Source texts of formatted documents -
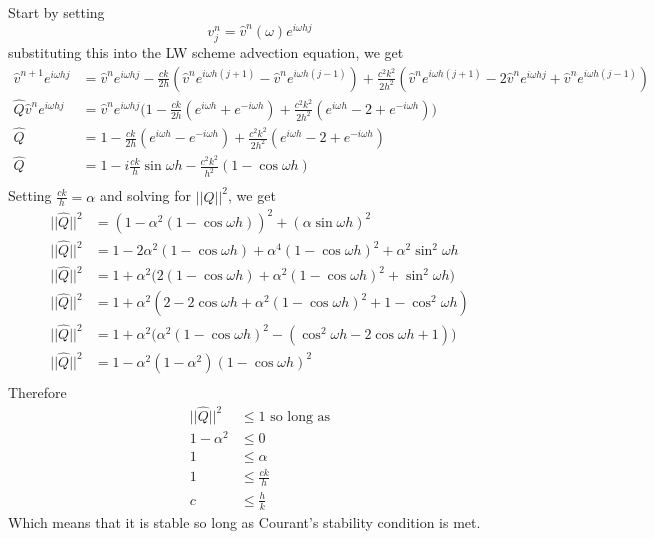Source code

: \\
\\
Start by setting
\begin{equation*}
  v^n_j = \hat{v}^n(\omega)e^{i\omega hj}
\end{equation*}
substituting this into the LW scheme advection equation, we get
\begin{equation*}
\begin{align}
  \hat{v}^{n+1}e^{i\omega hj} &= \hat{v}^ne^{i\omega hj}-\frac{ck}{2h}(\hat{v}^ne^{i\omega h(j+1)} - \hat{v}^ne^{i\omega h(j-1)}) + \frac{c^2k^2}{2h^2}(\hat{v}^ne^{i\omega h(j+1)} -2\hat{v}^ne^{i\omega hj} + \hat{v}^ne^{i\omega h(j-1)}) \\
  \hat{Q}\hat{v}^ne^{i\omega hj} &= \hat{v}^ne^{i\omega hj} \big(1 - \frac{ck}{2h}(e^{i\omega h}+e^{-i\omega h}) + \frac{c^2k^2}{2h^2}(e^{i\omega h} -2+ e^{-i\omega h})\big)\\
  \hat{Q} &= 1 - \frac{ck}{2h}(e^{i\omega h}-e^{-i\omega h}) + \frac{c^2k^2}{2h^2}(e^{i\omega h} -2+ e^{-i\omega h})\\
  \hat{Q} &= 1 - i\frac{ck}{h}\sin\omega h - \frac{c^2k^2}{h^2}(1 - \cos\omega h)\\
\end{align}
\end{equation*}
Setting $\frac{ck}{h}=\alpha$ and solving for $||\hat{Q}||^2$, we get
\begin{equation*}
\begin{align}
  ||\hat{Q}||^2 &= (1 - \alpha^2(1 - \cos\omega h))^2 + (\alpha\sin\omega h)^2\\
  ||\hat{Q}||^2 &= 1 - 2\alpha^2(1 - \cos\omega h) + \alpha^4(1 - \cos\omega h)^2 + \alpha^2\sin^2\omega h\\
  ||\hat{Q}||^2 &= 1 + \alpha^2 \big( 2(1 - \cos\omega h) + \alpha^2(1 - \cos\omega h)^2 + \sin^2\omega h \big)\\
  ||\hat{Q}||^2 &= 1 + \alpha^2 ( 2 - 2\cos\omega h + \alpha^2(1 - \cos\omega h)^2 + 1 -\cos^2\omega h )\\
  ||\hat{Q}||^2 &= 1 + \alpha^2 \big( \alpha^2(1 - \cos\omega h)^2 - (\cos^2\omega h - 2\cos\omega h + 1) \big)\\
  ||\hat{Q}||^2 &= 1 - \alpha^2 (1 - \alpha^2)(1 - \cos\omega h)^2\\
\end{align}
\end{equation*}
Therefore
\begin{equation*}
\begin{align}
  ||\hat{Q}||^2 &\leq 1 \text{ so long as}\\
  1- \alpha^2 	&\leq 0 \\
  1	 	&\leq \alpha \\
  1		&\leq \frac{ck}{h} \\
  c		&\leq \frac{h}{k}
\end{align}
\end{equation*}
Which means that it is stable so long as Courant's stability condition is met.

Work to complete -
Go through the records and pull out each line that includes the word "long".

Task result -
  ||\hat{Q}||^2 &\leq 1 \text{ so long as}\\
Which means that it is stable so long as Courant's stability condition is met.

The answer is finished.